He is patient. He can wait.
In the meantime, Lenares is the great danger. She seeks to close the hole in the world, despite having taken advantage of
it. Ironic, this. She had managed to ensnare the Daughter by tying something—Husk is not exactly sure what it is she tied—to
someone beyond the wall. Husk does not know who, though Lenares herself is convinced it is her dead foster mother. Her use
of mathematics was flawed, but it worked nonetheless. Lenares has tapped into her own source of power, drawing on it unwittingly
to help her to capture the Daughter for a time; and, worryingly, may draw on it again, perhaps accidentally interfering with
his plans. It is unlikely she will learn how to harness her power, especially given the logical, mathematical cast to her
mind and its associated limits. However unlikely, Husk cannot risk her interference. He must find some way to eliminate her.
No elaborate revenge, no desire to inflict pain; he just wants an end to her.
Another question nags at him. Has he any further need for his spikes? Arathé, Conal and Duon have served him well but, unless
his new-found power is totally severed, he no longer needs them. In fact, he continues to expend energy to keep hold of them
that he could better use to strengthen himself. And it is not as though his spikes are of much use to him. Conal is blinded
in one eye and in all his opinions, and his recent possession by the Father has rendered him untrust-worthy. Imagine if the
Father seized the lad’s mind while Husk was in possession of it! Arathé is becoming increasingly wary of the voice in her
head, and is devising ever-cleverer ways of keeping him out. And Duon is trying to deceive him. A futile attempt—Husk can
read the outer layers of the minds of those he has spiked—but it makes the Amaqi captain, of whom he had high hopes, less
dependable.
Husk had supposed the huanu stone would aid him in defeating the Destroyer, but now wonders even at this. The stone is now
as much a risk to himself as it is to the Destroyer. It could undo the magic keeping him alive, could sever the supply of
power from beyond the wall.

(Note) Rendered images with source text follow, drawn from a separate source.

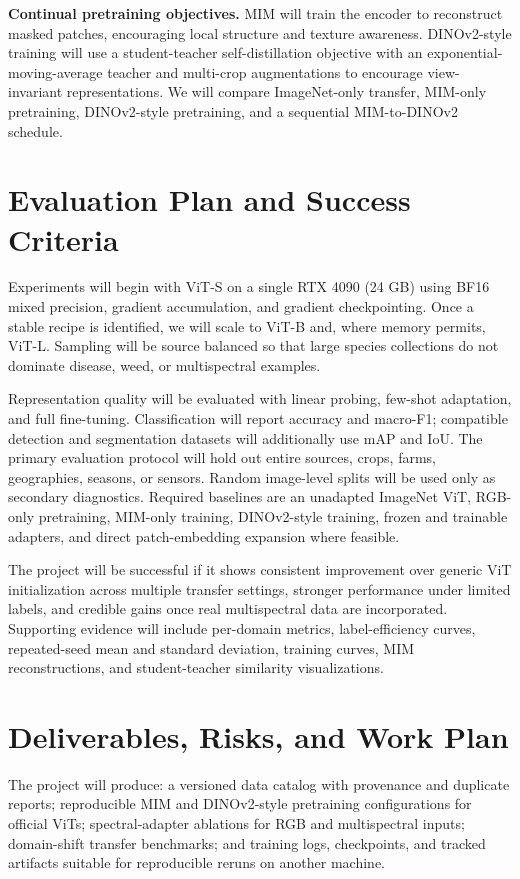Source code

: \documentclass[10pt,twocolumn,letterpaper]{article}
\begin{document}
\textbf{Continual pretraining objectives.} MIM will train the encoder to reconstruct masked patches, encouraging local structure and texture awareness. DINOv2-style training will use a student-teacher self-distillation objective with an exponential-moving-average teacher and multi-crop augmentations to encourage view-invariant representations. We will compare ImageNet-only transfer, MIM-only pretraining, DINOv2-style pretraining, and a sequential MIM-to-DINOv2 schedule.

\section{Evaluation Plan and Success Criteria}
Experiments will begin with ViT-S on a single RTX 4090 (24 GB) using BF16 mixed precision, gradient accumulation, and gradient checkpointing. Once a stable recipe is identified, we will scale to ViT-B and, where memory permits, ViT-L. Sampling will be source balanced so that large species collections do not dominate disease, weed, or multispectral examples.

Representation quality will be evaluated with linear probing, few-shot adaptation, and full fine-tuning. Classification will report accuracy and macro-F1; compatible detection and segmentation datasets will additionally use mAP and IoU. The primary evaluation protocol will hold out entire sources, crops, farms, geographies, seasons, or sensors. Random image-level splits will be used only as secondary diagnostics. Required baselines are an unadapted ImageNet ViT, RGB-only pretraining, MIM-only training, DINOv2-style training, frozen and trainable adapters, and direct patch-embedding expansion where feasible.

The project will be successful if it shows consistent improvement over generic ViT initialization across multiple transfer settings, stronger performance under limited labels, and credible gains once real multispectral data are incorporated. Supporting evidence will include per-domain metrics, label-efficiency curves, repeated-seed mean and standard deviation, training curves, MIM reconstructions, and student-teacher similarity visualizations.

\section{Deliverables, Risks, and Work Plan}
The project will produce: a versioned data catalog with provenance and duplicate reports; reproducible MIM and DINOv2-style pretraining configurations for official ViTs; spectral-adapter ablations for RGB and multispectral inputs; domain-shift transfer benchmarks; and training logs, checkpoints, and tracked artifacts suitable for reproducible reruns on another machine.
\end{document}
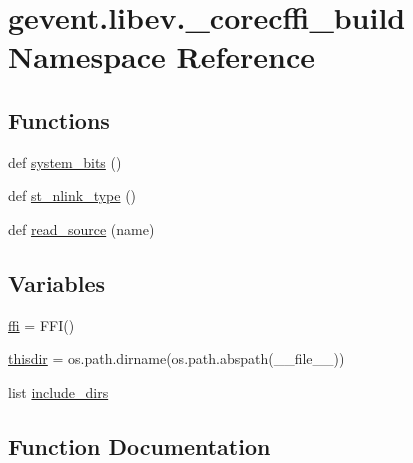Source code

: \hypertarget{namespacegevent_1_1libev_1_1__corecffi__build}{}\section{gevent.\+libev.\+\_\+corecffi\+\_\+build Namespace Reference}
\label{namespacegevent_1_1libev_1_1__corecffi__build}
\subsection*{Functions}
\begin{DoxyCompactItemize}
\item 
def \hyperlink{namespacegevent_1_1libev_1_1__corecffi__build_afdf3f97b8e735802e9047b8d65a4a1d0}{system\+\_\+bits} ()
\item 
def \hyperlink{namespacegevent_1_1libev_1_1__corecffi__build_a31810dece167764040c8c2c97bd1763e}{st\+\_\+nlink\+\_\+type} ()
\item 
def \hyperlink{namespacegevent_1_1libev_1_1__corecffi__build_a01b2e8da7980d678c2272c61e511e374}{read\+\_\+source} (name)
\end{DoxyCompactItemize}
\subsection*{Variables}
\begin{DoxyCompactItemize}
\item 
\hyperlink{namespacegevent_1_1libev_1_1__corecffi__build_a3b4a19b9ea5824f7f9b39847ea88e3fd}{ffi} = F\+FI()
\item 
\hyperlink{namespacegevent_1_1libev_1_1__corecffi__build_a0227fdb82b0e400febc41f9171536258}{thisdir} = os.\+path.\+dirname(os.\+path.\+abspath(\+\_\+\+\_\+file\+\_\+\+\_\+))
\item 
list \hyperlink{namespacegevent_1_1libev_1_1__corecffi__build_a936bfbc8b93b158dc083a1726cf5fd9d}{include\+\_\+dirs}
\end{DoxyCompactItemize}


\subsection{Function Documentation}
\mbox{\label{namespacegevent_1_1libev_1_1__corecffi__build_a01b2e8da7980d678c2272c61e511e374}} 
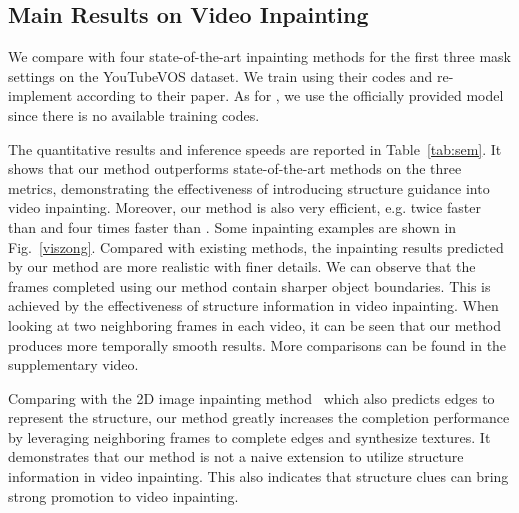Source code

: \subsection{Main Results on Video Inpainting}

We compare with four state-of-the-art inpainting methods for the first three mask settings on the YouTubeVOS dataset.
%
We train \cite{nazeri2019edgeconnect,Xu_2019_CVPR} using their codes and re-implement \cite{wang2019video} according to their paper. As for \cite{Kim_2019_CVPR1}, we use the officially provided model since there is no available training codes.

The quantitative results and inference speeds are reported in Table~\ref{tab:sem}.
It shows that our method outperforms state-of-the-art methods on the three metrics, demonstrating the effectiveness of introducing structure guidance into video inpainting.
Moreover, our method is also very efficient, e.g. twice faster than \cite{Kim_2019_CVPR1} and four times faster than \cite{Xu_2019_CVPR}. 
%
Some inpainting examples are shown in Fig.~\ref{viszong}.
Compared with existing methods, the inpainting results predicted by our method are more realistic with finer details. 
We can observe that the frames completed using our method contain sharper object boundaries. This is achieved by the effectiveness of structure information in video inpainting.
%
When looking at two neighboring frames in each video, it can be seen that our method produces more temporally smooth results. More comparisons can be found in the supplementary video.




Comparing with the 2D image inpainting method~\cite{nazeri2019edgeconnect} which also predicts edges to represent the structure, our method greatly increases the completion performance by leveraging neighboring frames to complete edges and synthesize textures. 
%
It demonstrates that our method is not a naive extension to utilize structure information in video inpainting.
This also indicates that structure clues can bring strong promotion to video inpainting.




%





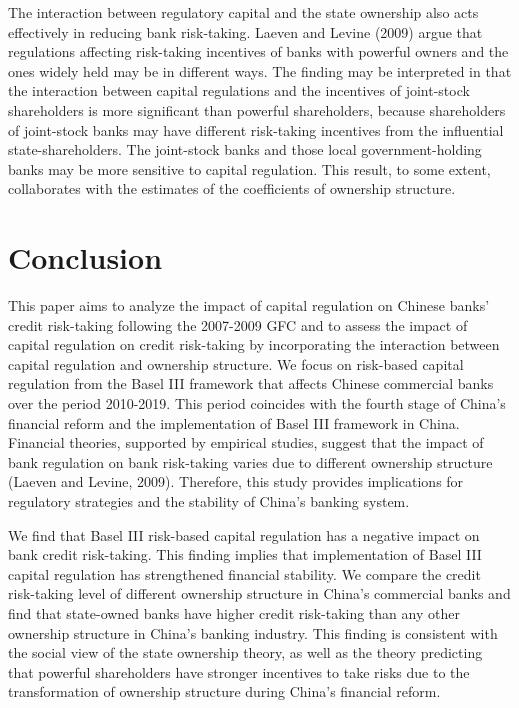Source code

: \documentclass[
  12pt,
  a4paper,
]{scrreprt}
\begin{document}
{{{{The interaction between regulatory capital and the state ownership also
acts effectively in reducing bank risk-taking. Laeven and Levine (2009)
argue that regulations affecting risk-taking incentives of banks with
powerful owners and the ones widely held may be in different ways. The
finding may be interpreted in that the interaction between capital
regulations and the incentives of joint-stock shareholders is more
significant than powerful shareholders, because shareholders of
joint-stock banks may have different risk-taking incentives from the
influential state-shareholders. The joint-stock banks and those local
government-holding banks may be more sensitive to capital regulation.
This result, to some extent, collaborates with the estimates of the
coefficients of ownership structure.

\section{Conclusion}\label{conclusion-1}

This paper aims to analyze the impact of capital regulation on Chinese
banks' credit risk-taking following the 2007-2009 GFC and to assess the
impact of capital regulation on credit risk-taking by incorporating the
interaction between capital regulation and ownership structure. We focus
on risk-based capital regulation from the Basel III framework that
affects Chinese commercial banks over the period 2010-2019. This period
coincides with the fourth stage of China's financial reform and the
implementation of Basel III framework in China. Financial theories,
supported by empirical studies, suggest that the impact of bank
regulation on bank risk-taking varies due to different ownership
structure (Laeven and Levine, 2009). Therefore, this study provides
implications for regulatory strategies and the stability of China's
banking system.

We find that Basel III risk-based capital regulation has a negative
impact on bank credit risk-taking. This finding implies that
implementation of Basel III capital regulation has strengthened
financial stability. We compare the credit risk-taking level of
different ownership structure in China's commercial banks and find that
state-owned banks have higher credit risk-taking than any other
ownership structure in China's banking industry. This finding is
consistent with the social view of the state ownership theory, as well
as the theory predicting that powerful shareholders have stronger
incentives to take risks due to the transformation of ownership
structure during China's financial reform.

}}}}
\end{document}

And it is now beyond his reach, sewn into the lining of a pack left behind on the Conch, which is probably a good thing. Too dangerous to allow his enemies access to something that could do him so much damage.

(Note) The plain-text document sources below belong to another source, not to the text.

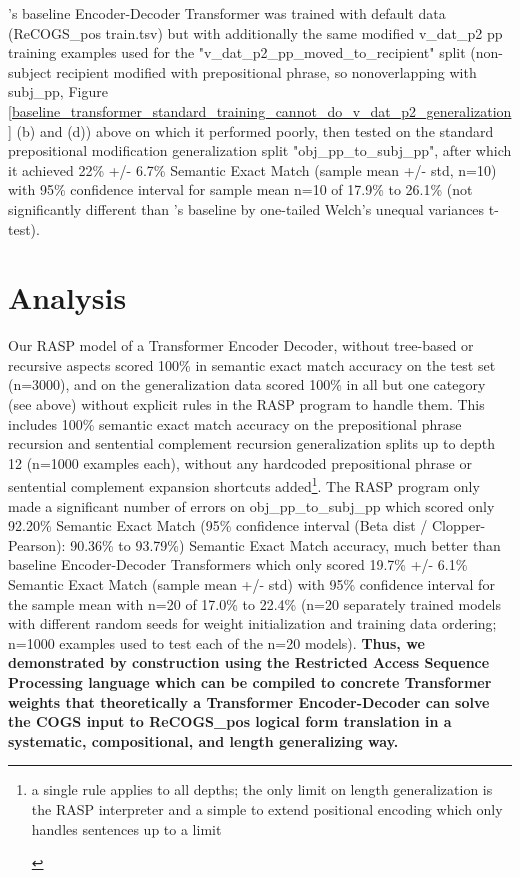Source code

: \documentclass[11pt]{article}
\begin{document}
\cite{Wu2023}'s baseline Encoder-Decoder Transformer was trained with default data (ReCOGS\_pos train.tsv) but with additionally the same modified v\_dat\_p2 pp training examples used for the "v\_dat\_p2\_pp\_moved\_to\_recipient" split (non-subject recipient modified with prepositional phrase, so nonoverlapping with subj\_pp, Figure \ref{baseline_transformer_standard_training_cannot_do_v_dat_p2_generalization} (b) and (d)) above on which it performed poorly, then tested on the standard prepositional modification generalization split "obj\_pp\_to\_subj\_pp", after which it achieved 22\% +/- 6.7\% Semantic Exact Match (sample mean +/- std, n=10) with 95\% confidence interval for sample mean n=10 of 17.9\% to 26.1\% (not significantly different than \cite{Wu2023}'s baseline by one-tailed Welch's unequal variances t-test). 

\section{Analysis} 
Our RASP model of a Transformer Encoder Decoder, without tree-based or recursive aspects scored 100\% in semantic exact match accuracy on the \cite{Wu2023} test set (n=3000), and on the generalization data scored 100\% in all but one category (see above) without explicit rules in the RASP program to handle them. This includes 100\% semantic exact match accuracy on the prepositional phrase recursion and sentential complement recursion generalization splits up to depth 12 (n=1000 examples each), without any hardcoded prepositional phrase or sentential complement expansion shortcuts added\footnote{\begin{footnotesize}a single rule applies to all depths; the only limit on length generalization is the RASP interpreter and a simple to extend positional encoding which only handles sentences up to a limit
\end{footnotesize}}. The RASP program only made a significant number of errors on obj\_pp\_to\_subj\_pp which scored only 92.20\% Semantic Exact Match (95\% confidence interval (Beta dist / Clopper-Pearson): 90.36\% to 93.79\%) Semantic Exact Match accuracy, much better than \cite{Wu2023} baseline Encoder-Decoder Transformers which only scored 19.7\% +/- 6.1\% Semantic Exact Match (sample mean +/- std) with 95\% confidence interval for the sample mean with n=20 of 17.0\% to 22.4\% (n=20 separately trained models with different random seeds for weight initialization and training data ordering; n=1000 examples used to test each of the n=20 models). \textbf{Thus, we demonstrated by construction using the Restricted Access Sequence Processing language which can be compiled to concrete Transformer weights that theoretically a Transformer Encoder-Decoder can solve the COGS input to ReCOGS\_pos logical form translation in a systematic, compositional, and length generalizing way.}
\end{document}
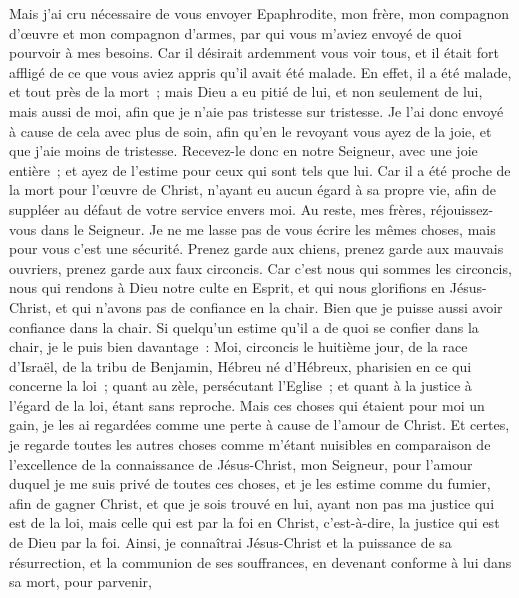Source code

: \begin{multicols}{2}
Mais j'ai cru nécessaire de vous envoyer Epaphrodite, mon frère, mon compagnon d'œuvre et mon compagnon d'armes, par qui vous m'aviez envoyé de quoi pourvoir à mes besoins.
Car il désirait ardemment vous voir tous, et il était fort affligé de ce que vous aviez appris qu'il avait été malade.
En effet, il a été malade, et tout près de la mort~; mais Dieu a eu pitié de lui, et non seulement de lui, mais aussi de moi, afin que je n'aie pas tristesse sur tristesse.
Je l'ai donc envoyé à cause de cela avec plus de soin, afin qu'en le revoyant vous ayez de la joie, et que j'aie moins de tristesse.
Recevez-le donc en notre Seigneur, avec une joie entière~; et ayez de l'estime pour ceux qui sont tels que lui.
Car il a été proche de la mort pour l'œuvre de Christ, n'ayant eu aucun égard à sa propre vie, afin de suppléer au défaut de votre service envers moi.
\VerseOne{}Au reste, mes frères, réjouissez-vous dans le Seigneur. Je ne me lasse pas de vous écrire les mêmes choses, mais pour vous c'est une sécurité.
Prenez garde aux chiens, prenez garde aux mauvais ouvriers, prenez garde aux faux circoncis.
Car c'est nous qui sommes les circoncis, nous qui rendons à Dieu notre culte en Esprit, et qui nous glorifions en Jésus-Christ, et qui n'avons pas de confiance en la chair.
Bien que je puisse aussi avoir confiance dans la chair. Si quelqu'un estime qu'il a de quoi se confier dans la chair, je le puis bien davantage~:
Moi, circoncis le huitième jour, de la race d'Israël, de la tribu de Benjamin, Hébreu né d'Hébreux, pharisien en ce qui concerne la loi~;
quant au zèle, persécutant l'Eglise~; et quant à la justice à l'égard de la loi, étant sans reproche.
Mais ces choses qui étaient pour moi un gain, je les ai regardées comme une perte à cause de l'amour de Christ.
Et certes, je regarde toutes les autres choses comme m'étant nuisibles en comparaison de l'excellence de la connaissance de Jésus-Christ, mon Seigneur, pour l'amour duquel je me suis privé de toutes ces choses, et je les estime comme du fumier, afin de gagner Christ,
et que je sois trouvé en lui, ayant non pas ma justice qui est de la loi, mais celle qui est par la foi en Christ, c'est-à-dire, la justice qui est de Dieu par la foi.
Ainsi, je connaîtrai Jésus-Christ et la puissance de sa résurrection, et la communion de ses souffrances, en devenant conforme à lui dans sa mort, pour parvenir,

\end{multicols}
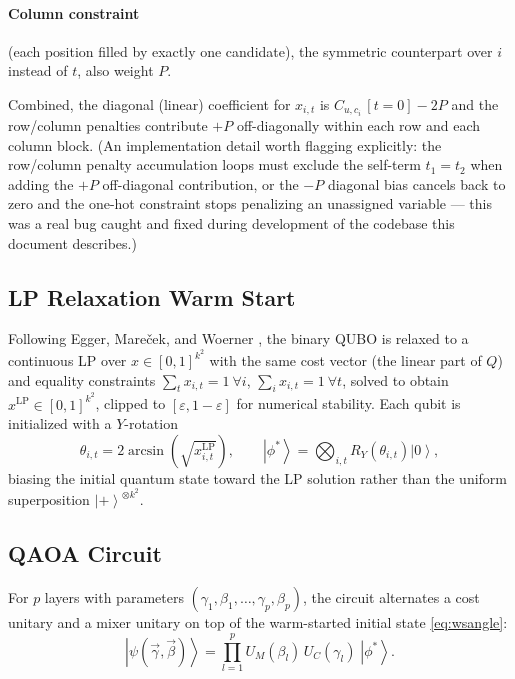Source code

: \documentclass[11pt]{article}
\newcommand{\ket}[1]{\left|#1\right\rangle}
\begin{document}
\paragraph{Column constraint} (each position filled by exactly one candidate), the symmetric counterpart over $i$ instead of $t$, also weight $P$.

Combined, the diagonal (linear) coefficient for $x_{i,t}$ is $C_{u,c_i}\,[t{=}0] - 2P$ and the row/column penalties contribute $+P$ off-diagonally within each row and each column block. (An implementation detail worth flagging explicitly: the row/column penalty accumulation loops must exclude the self-term $t_1 = t_2$ when adding the $+P$ off-diagonal contribution, or the $-P$ diagonal bias cancels back to zero and the one-hot constraint stops penalizing an unassigned variable — this was a real bug caught and fixed during development of the codebase this document describes.)

\subsection{LP Relaxation Warm Start}
\label{sec:hybrid-warmstart}

Following Egger, Mareček, and Woerner \cite{egger2021warmstarting}, the binary QUBO is relaxed to a continuous LP over $x \in [0,1]^{k^2}$ with the same cost vector (the linear part of $Q$) and equality constraints $\sum_t x_{i,t} = 1\ \forall i$, $\sum_i x_{i,t} = 1\ \forall t$, solved to obtain $x^{\mathrm{LP}} \in [0,1]^{k^2}$, clipped to $[\varepsilon, 1-\varepsilon]$ for numerical stability. Each qubit is initialized with a $Y$-rotation
\begin{equation}
  \theta_{i,t} = 2\arcsin\!\left(\sqrt{x^{\mathrm{LP}}_{i,t}}\right), \qquad \ket{\phi^*} = \bigotimes_{i,t} R_Y(\theta_{i,t})\ket{0},
  \label{eq:wsangle}
\end{equation}
biasing the initial quantum state toward the LP solution rather than the uniform superposition $\ket{+}^{\otimes k^2}$.

\subsection{QAOA Circuit}
\label{sec:hybrid-circuit}

For $p$ layers with parameters $(\gamma_1,\beta_1,\dots,\gamma_p,\beta_p)$, the circuit alternates a cost unitary and a mixer unitary on top of the warm-started initial state \eqref{eq:wsangle}:
\begin{equation}
  \ket{\psi(\vec\gamma,\vec\beta)} = \prod_{l=1}^{p} U_M(\beta_l)\,U_C(\gamma_l)\; \ket{\phi^*}.
\end{equation}
\end{document}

The same logic can be applied to the immortal blood he had planned to drain from Stella. Not yet in his possession, and just
as likely could be used to promote someone else to the ranks of the deathless. With his own conduit to the raw power of the
void, Husk need not risk the problematic—and painful—immortality offered by the blood. Maybe he needs to keep the blood and
the stone away from Andratan. The only difficulty with this line of thought is his inability to prevent them being brought
north regardless. With bravery and intelligence he has set all this in motion, and now it appears he is powerless to stop
it.
Husk frowns with newly restored facial muscles. Now there are two ways to become immortal his options have increased, so he
ought not to be feeling the anxiety as strongly as he does. Thump, thump, thump goes his heart. His blood hisses through his
veins and threatens to erupt from the tips of his fingers. The bubble and fizz of fearful thoughts must be resisted or they
will—unman him. But it is so hard, despite the fact he is familiar with despair. Desperation has shaped him over the foggy
decades of pain, yet despair is so much sharper now he has real hope.
But he will resist the temptation to give up, to crawl away to some dark corner of the Destroyer’s dungeon and die. He reminds
himself that, due to his new power, he is Husk no longer. He will put his self-imposed name aside and take his old name back.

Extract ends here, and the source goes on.